* [Task description]
Scan the records for lines with the word "dataelement", and copy every such line.

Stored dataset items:
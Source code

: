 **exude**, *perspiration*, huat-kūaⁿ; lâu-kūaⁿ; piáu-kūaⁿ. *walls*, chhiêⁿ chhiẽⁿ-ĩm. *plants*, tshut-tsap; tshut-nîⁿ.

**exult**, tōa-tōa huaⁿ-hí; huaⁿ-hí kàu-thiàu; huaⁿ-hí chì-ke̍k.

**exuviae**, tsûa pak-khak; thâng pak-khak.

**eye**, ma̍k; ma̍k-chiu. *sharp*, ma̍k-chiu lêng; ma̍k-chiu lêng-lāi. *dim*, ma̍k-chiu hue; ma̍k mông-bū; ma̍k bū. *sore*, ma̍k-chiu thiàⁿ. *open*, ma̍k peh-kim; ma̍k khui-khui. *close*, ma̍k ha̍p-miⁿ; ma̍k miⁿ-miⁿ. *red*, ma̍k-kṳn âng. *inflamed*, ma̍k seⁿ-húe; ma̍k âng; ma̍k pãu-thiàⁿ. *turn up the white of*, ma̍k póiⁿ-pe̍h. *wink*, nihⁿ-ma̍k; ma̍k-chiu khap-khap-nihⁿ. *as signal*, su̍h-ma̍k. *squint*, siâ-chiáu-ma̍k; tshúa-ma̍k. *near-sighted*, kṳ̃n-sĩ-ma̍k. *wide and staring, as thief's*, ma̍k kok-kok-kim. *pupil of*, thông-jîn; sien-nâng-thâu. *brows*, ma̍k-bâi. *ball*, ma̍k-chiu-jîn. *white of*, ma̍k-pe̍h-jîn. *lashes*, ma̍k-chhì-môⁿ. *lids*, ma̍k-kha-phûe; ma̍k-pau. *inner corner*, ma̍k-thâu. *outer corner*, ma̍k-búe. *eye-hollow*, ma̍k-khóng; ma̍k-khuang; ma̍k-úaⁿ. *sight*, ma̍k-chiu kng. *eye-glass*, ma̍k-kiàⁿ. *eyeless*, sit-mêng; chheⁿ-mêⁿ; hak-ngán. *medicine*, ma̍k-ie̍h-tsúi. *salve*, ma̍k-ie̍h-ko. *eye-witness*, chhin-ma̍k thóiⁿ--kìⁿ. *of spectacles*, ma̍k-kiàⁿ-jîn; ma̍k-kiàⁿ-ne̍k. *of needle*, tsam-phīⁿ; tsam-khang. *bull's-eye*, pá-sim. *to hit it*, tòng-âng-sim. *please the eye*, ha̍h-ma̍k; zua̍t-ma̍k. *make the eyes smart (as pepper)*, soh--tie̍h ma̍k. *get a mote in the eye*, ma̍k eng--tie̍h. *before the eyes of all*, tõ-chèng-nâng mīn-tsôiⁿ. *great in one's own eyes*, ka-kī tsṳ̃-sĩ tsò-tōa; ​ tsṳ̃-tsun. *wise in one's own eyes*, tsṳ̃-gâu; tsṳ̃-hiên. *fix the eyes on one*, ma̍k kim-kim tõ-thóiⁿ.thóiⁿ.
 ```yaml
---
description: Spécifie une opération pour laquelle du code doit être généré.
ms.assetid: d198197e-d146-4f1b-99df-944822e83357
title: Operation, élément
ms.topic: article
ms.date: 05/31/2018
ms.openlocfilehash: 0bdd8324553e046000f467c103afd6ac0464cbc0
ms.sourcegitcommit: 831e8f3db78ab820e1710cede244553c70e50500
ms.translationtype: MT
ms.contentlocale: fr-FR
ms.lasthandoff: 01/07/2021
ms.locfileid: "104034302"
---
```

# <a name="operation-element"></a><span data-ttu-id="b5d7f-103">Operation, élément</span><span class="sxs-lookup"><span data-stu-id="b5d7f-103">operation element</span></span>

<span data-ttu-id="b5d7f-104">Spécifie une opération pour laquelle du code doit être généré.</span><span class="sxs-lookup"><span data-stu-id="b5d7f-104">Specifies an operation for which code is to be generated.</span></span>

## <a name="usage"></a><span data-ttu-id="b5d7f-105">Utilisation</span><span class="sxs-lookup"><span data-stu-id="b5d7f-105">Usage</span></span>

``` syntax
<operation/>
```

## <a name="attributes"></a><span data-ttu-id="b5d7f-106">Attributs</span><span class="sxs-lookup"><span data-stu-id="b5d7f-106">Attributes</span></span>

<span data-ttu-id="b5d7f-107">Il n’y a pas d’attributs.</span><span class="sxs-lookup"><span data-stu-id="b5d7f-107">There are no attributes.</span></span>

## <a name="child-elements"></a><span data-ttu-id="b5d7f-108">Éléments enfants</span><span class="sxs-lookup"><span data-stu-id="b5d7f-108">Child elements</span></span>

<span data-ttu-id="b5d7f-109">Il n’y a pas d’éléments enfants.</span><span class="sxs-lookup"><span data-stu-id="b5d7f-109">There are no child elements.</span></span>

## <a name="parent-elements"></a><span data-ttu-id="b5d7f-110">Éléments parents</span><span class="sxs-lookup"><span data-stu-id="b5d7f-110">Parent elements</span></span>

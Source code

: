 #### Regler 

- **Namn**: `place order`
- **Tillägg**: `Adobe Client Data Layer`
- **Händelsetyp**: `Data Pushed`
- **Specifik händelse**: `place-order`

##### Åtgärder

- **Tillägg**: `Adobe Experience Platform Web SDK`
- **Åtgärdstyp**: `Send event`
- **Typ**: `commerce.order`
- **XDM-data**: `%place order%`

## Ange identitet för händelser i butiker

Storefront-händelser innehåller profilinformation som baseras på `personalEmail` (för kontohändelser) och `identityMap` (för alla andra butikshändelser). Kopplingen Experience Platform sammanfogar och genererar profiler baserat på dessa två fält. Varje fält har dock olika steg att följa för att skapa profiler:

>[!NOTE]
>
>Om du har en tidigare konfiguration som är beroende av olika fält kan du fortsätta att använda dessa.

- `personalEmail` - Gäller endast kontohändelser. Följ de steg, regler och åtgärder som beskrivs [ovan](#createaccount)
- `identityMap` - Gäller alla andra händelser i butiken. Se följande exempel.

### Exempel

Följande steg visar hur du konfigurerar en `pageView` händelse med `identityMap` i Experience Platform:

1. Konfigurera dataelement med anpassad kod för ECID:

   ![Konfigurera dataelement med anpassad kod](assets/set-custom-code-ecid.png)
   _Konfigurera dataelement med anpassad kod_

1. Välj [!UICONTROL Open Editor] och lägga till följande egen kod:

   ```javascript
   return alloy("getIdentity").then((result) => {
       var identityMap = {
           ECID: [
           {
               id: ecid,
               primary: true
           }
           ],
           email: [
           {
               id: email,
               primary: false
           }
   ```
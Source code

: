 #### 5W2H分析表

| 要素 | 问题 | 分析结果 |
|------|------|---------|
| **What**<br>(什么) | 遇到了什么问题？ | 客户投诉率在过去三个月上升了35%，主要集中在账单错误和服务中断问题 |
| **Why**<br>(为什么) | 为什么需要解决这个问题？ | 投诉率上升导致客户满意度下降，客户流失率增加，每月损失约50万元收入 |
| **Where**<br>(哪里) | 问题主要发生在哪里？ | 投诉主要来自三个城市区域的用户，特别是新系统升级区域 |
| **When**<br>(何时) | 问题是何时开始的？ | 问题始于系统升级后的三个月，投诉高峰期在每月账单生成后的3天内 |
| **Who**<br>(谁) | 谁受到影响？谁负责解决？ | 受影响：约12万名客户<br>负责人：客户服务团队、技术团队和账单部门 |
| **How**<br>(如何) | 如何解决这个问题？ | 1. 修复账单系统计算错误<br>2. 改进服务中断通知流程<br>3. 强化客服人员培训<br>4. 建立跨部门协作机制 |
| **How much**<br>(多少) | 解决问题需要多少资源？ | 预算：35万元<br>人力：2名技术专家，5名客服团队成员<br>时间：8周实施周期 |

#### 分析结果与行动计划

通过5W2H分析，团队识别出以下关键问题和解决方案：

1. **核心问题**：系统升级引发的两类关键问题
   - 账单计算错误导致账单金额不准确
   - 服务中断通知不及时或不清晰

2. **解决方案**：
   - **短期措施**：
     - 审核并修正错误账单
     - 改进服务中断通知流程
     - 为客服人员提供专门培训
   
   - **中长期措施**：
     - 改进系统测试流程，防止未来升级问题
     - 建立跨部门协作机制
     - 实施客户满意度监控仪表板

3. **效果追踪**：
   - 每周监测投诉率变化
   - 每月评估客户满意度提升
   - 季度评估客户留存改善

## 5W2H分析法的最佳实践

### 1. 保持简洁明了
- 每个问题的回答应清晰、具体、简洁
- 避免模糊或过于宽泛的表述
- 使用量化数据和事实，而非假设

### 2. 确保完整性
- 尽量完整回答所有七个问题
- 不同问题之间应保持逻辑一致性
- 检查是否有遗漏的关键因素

* [Reply to the task]
1. Konfigurera dataelement med anpassad kod för ECID:
   ![Konfigurera dataelement med anpassad kod](assets/set-custom-code-ecid.png)
   _Konfigurera dataelement med anpassad kod_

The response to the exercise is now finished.